Unfortunately, there is a legacy. Spanish keyboard has a single key to type “ñ” and I doubt it would be welcome to deprecate this key in favor of typing a combined diacritics. Hence the decision to keep old good symbols like “Å” and “Ø” was taken. To type any of those, one might either press a key on their Norwegian keyboard, or type “A” followed by the combining ring above or “O” followed by combining solidus overlay. The disaster is: those produce two different strings. Already frightened?—Wait a second. Now: these strings have different length.
%w|mañana mañana|.map(&:length)
#⇒ [7, 6]
I am not kidding. Try it yourself. This distinction is known as composed vs. decomposed form.

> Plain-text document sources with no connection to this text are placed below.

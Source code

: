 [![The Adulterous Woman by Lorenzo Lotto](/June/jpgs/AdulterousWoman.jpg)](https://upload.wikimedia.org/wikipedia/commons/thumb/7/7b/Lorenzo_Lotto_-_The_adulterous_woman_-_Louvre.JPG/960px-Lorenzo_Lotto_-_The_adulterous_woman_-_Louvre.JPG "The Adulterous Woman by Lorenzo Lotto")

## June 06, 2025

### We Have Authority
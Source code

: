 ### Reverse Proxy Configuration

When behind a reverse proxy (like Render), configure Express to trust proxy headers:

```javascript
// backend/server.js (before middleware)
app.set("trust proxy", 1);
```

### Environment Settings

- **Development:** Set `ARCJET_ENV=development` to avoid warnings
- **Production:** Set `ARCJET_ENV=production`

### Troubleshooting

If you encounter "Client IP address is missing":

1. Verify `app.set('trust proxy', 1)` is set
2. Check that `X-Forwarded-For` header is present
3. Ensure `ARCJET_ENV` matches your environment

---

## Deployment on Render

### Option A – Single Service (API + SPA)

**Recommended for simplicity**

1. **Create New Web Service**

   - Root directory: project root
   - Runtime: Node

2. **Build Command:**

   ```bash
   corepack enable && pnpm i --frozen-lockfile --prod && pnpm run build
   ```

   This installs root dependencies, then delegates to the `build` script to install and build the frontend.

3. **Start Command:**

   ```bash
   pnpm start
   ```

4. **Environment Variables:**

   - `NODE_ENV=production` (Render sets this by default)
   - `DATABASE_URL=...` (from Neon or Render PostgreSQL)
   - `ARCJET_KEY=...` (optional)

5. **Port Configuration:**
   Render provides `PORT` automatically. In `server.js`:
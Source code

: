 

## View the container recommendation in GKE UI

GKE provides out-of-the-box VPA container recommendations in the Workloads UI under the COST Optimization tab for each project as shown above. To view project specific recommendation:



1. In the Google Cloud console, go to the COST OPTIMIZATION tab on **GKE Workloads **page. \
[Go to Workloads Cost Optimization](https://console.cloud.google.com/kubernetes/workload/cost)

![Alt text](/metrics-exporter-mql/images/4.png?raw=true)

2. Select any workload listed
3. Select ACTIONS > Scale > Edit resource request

FWIW, Ruby 2.5 introduced (and it was backported to Ruby 2.3+)
String#unicode_normalize
method, accepting euther :nfc
or :nfd
parameter to compose or decompose the
receiver respectively. To catch “ñ” in the string no matter how it was typed,
one must use:
# use composed one as a matcher ⇓
%w|mañana mañana|.map { |s| s.unicode_normalize(:nfc)[/ñ/] }
#⇒ ["ñ", "ñ"]
Elixir. Thanks, José!
Fortunately enough, José Valim, the creator or Elixir, has an acute in his name.
And—Elixir has had a proper support for Unicode from the scratch. Elixir does it’s
best to allow us not to bury into encoding issues. We have
String.graphemes/1
that
lists graphemes:
~w|mañana mañana|
|> Enum.map(&String.graphemes/1)
|> IO.inspect()
#⇒ [["m", "a", "ñ", "a", "n", "a"], ["m", "a", "ñ", "a", "n", "a"]]
|> Enum.map(&Enum.join/1)
#⇒ ["mañana", "mañana"]
String.length/1
works
as expected, without surprises:
~w|mañana mañana| |> Enum.map(&String.length/1)
#⇒ [6, 6]
That is all transparently available because Elixir is smart, even though the input still differs:
~w|mañana mañana| |> Enum.map(&String.codepoints/1)
#⇒ [
# ["m", "a", "n", "̃", "a", "n", "a"],
# ["m", "a", "ñ", "a", "n", "a"]
# ]
And Elixir still provides
String.normalize/2
to
manually fix the discrepancy issue, producing a known form, either composed,
or decomposed, depending on what the goal is. And this is the way to go,
no matter how smart Elixir is, sometimes it’s better to not let the
steering wheel out of hands:
String.replace("mañana mañana", "ñ", "-")
#⇒ "mañana ma-ana"
Regex.replace(~r/ñ/, "mañana mañana", "-")
#⇒ "mañana ma-ana"
But:
"mañana mañana"
|> String.normalize(:nfc)
|> String.replace("ñ", "-")
#⇒ "ma-ana ma-ana"
I foresee the times when all the above became a legacy as well since everybody will just use emojis instead of words. Emojis have luckily no decomposed form.